[Stored data]
++++
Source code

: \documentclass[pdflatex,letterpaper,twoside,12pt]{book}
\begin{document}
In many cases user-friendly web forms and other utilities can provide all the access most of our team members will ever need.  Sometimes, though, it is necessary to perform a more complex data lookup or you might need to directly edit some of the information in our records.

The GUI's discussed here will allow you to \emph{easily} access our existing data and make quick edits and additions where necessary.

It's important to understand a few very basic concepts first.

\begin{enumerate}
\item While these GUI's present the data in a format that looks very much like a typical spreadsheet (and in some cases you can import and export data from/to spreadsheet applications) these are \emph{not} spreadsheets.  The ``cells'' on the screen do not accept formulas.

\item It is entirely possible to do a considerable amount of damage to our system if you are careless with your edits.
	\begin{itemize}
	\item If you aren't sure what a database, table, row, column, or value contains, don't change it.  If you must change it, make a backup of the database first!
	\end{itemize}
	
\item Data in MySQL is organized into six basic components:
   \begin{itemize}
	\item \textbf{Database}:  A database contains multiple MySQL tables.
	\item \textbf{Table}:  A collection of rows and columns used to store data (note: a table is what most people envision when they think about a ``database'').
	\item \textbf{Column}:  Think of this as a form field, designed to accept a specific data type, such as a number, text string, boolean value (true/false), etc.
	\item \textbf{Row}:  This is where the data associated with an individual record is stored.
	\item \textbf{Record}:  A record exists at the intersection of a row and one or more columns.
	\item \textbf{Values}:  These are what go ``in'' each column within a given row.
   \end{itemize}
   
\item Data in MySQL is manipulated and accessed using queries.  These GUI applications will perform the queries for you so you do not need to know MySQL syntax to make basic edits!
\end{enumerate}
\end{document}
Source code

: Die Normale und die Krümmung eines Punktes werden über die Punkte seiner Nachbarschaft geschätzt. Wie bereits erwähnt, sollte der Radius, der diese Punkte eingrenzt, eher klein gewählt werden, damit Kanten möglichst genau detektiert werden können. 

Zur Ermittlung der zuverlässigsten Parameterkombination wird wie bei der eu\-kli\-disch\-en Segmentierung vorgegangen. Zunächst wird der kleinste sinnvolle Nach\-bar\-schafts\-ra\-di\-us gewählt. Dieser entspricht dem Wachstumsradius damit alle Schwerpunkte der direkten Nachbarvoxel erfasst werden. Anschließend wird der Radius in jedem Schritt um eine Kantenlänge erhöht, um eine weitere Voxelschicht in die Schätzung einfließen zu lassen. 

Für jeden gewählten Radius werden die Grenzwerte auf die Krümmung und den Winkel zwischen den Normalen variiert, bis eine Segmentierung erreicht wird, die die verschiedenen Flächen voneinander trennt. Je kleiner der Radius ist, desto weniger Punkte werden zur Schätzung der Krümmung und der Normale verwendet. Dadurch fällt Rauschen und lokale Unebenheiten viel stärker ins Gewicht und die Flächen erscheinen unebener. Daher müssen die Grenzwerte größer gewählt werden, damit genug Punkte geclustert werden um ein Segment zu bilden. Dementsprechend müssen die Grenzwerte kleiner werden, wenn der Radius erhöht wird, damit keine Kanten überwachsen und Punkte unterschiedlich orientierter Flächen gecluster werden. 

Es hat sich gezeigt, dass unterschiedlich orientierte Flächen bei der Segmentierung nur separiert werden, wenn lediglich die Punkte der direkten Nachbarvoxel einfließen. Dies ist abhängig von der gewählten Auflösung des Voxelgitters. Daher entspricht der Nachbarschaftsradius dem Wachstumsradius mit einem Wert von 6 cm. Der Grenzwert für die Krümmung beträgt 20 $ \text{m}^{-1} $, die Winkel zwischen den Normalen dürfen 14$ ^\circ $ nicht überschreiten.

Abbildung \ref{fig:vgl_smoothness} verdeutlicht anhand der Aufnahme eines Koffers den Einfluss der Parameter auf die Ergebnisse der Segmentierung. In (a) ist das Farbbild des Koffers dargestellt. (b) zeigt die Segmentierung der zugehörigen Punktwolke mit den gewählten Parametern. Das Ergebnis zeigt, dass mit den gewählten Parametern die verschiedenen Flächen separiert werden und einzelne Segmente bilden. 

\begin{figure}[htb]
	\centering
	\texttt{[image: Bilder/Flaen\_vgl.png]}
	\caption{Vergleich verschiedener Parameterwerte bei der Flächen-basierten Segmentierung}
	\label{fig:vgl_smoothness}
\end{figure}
++++
ACTIVITY =
Each record above needs to be given again exactly as written.

RESULT BELOW =
Source code

: \documentclass[pdflatex,letterpaper,twoside,12pt]{book}
\begin{document}
In many cases user-friendly web forms and other utilities can provide all the access most of our team members will ever need.  Sometimes, though, it is necessary to perform a more complex data lookup or you might need to directly edit some of the information in our records.

The GUI's discussed here will allow you to \emph{easily} access our existing data and make quick edits and additions where necessary.

It's important to understand a few very basic concepts first.

\begin{enumerate}
\item While these GUI's present the data in a format that looks very much like a typical spreadsheet (and in some cases you can import and export data from/to spreadsheet applications) these are \emph{not} spreadsheets.  The ``cells'' on the screen do not accept formulas.

\item It is entirely possible to do a considerable amount of damage to our system if you are careless with your edits.
	\begin{itemize}
	\item If you aren't sure what a database, table, row, column, or value contains, don't change it.  If you must change it, make a backup of the database first!
	\end{itemize}
	
\item Data in MySQL is organized into six basic components:
   \begin{itemize}
	\item \textbf{Database}:  A database contains multiple MySQL tables.
	\item \textbf{Table}:  A collection of rows and columns used to store data (note: a table is what most people envision when they think about a ``database'').
	\item \textbf{Column}:  Think of this as a form field, designed to accept a specific data type, such as a number, text string, boolean value (true/false), etc.
	\item \textbf{Row}:  This is where the data associated with an individual record is stored.
	\item \textbf{Record}:  A record exists at the intersection of a row and one or more columns.
	\item \textbf{Values}:  These are what go ``in'' each column within a given row.
   \end{itemize}
   
\item Data in MySQL is manipulated and accessed using queries.  These GUI applications will perform the queries for you so you do not need to know MySQL syntax to make basic edits!
\end{enumerate}
\end{document}
Source code

: Die Normale und die Krümmung eines Punktes werden über die Punkte seiner Nachbarschaft geschätzt. Wie bereits erwähnt, sollte der Radius, der diese Punkte eingrenzt, eher klein gewählt werden, damit Kanten möglichst genau detektiert werden können. 

Zur Ermittlung der zuverlässigsten Parameterkombination wird wie bei der eu\-kli\-disch\-en Segmentierung vorgegangen. Zunächst wird der kleinste sinnvolle Nach\-bar\-schafts\-ra\-di\-us gewählt. Dieser entspricht dem Wachstumsradius damit alle Schwerpunkte der direkten Nachbarvoxel erfasst werden. Anschließend wird der Radius in jedem Schritt um eine Kantenlänge erhöht, um eine weitere Voxelschicht in die Schätzung einfließen zu lassen. 

Für jeden gewählten Radius werden die Grenzwerte auf die Krümmung und den Winkel zwischen den Normalen variiert, bis eine Segmentierung erreicht wird, die die verschiedenen Flächen voneinander trennt. Je kleiner der Radius ist, desto weniger Punkte werden zur Schätzung der Krümmung und der Normale verwendet. Dadurch fällt Rauschen und lokale Unebenheiten viel stärker ins Gewicht und die Flächen erscheinen unebener. Daher müssen die Grenzwerte größer gewählt werden, damit genug Punkte geclustert werden um ein Segment zu bilden. Dementsprechend müssen die Grenzwerte kleiner werden, wenn der Radius erhöht wird, damit keine Kanten überwachsen und Punkte unterschiedlich orientierter Flächen gecluster werden. 

Es hat sich gezeigt, dass unterschiedlich orientierte Flächen bei der Segmentierung nur separiert werden, wenn lediglich die Punkte der direkten Nachbarvoxel einfließen. Dies ist abhängig von der gewählten Auflösung des Voxelgitters. Daher entspricht der Nachbarschaftsradius dem Wachstumsradius mit einem Wert von 6 cm. Der Grenzwert für die Krümmung beträgt 20 $ \text{m}^{-1} $, die Winkel zwischen den Normalen dürfen 14$ ^\circ $ nicht überschreiten.

Abbildung \ref{fig:vgl_smoothness} verdeutlicht anhand der Aufnahme eines Koffers den Einfluss der Parameter auf die Ergebnisse der Segmentierung. In (a) ist das Farbbild des Koffers dargestellt. (b) zeigt die Segmentierung der zugehörigen Punktwolke mit den gewählten Parametern. Das Ergebnis zeigt, dass mit den gewählten Parametern die verschiedenen Flächen separiert werden und einzelne Segmente bilden. 

\begin{figure}[htb]
	\centering
	\texttt{[image: Bilder/Flaen\_vgl.png]}
	\caption{Vergleich verschiedener Parameterwerte bei der Flächen-basierten Segmentierung}
	\label{fig:vgl_smoothness}
\end{figure}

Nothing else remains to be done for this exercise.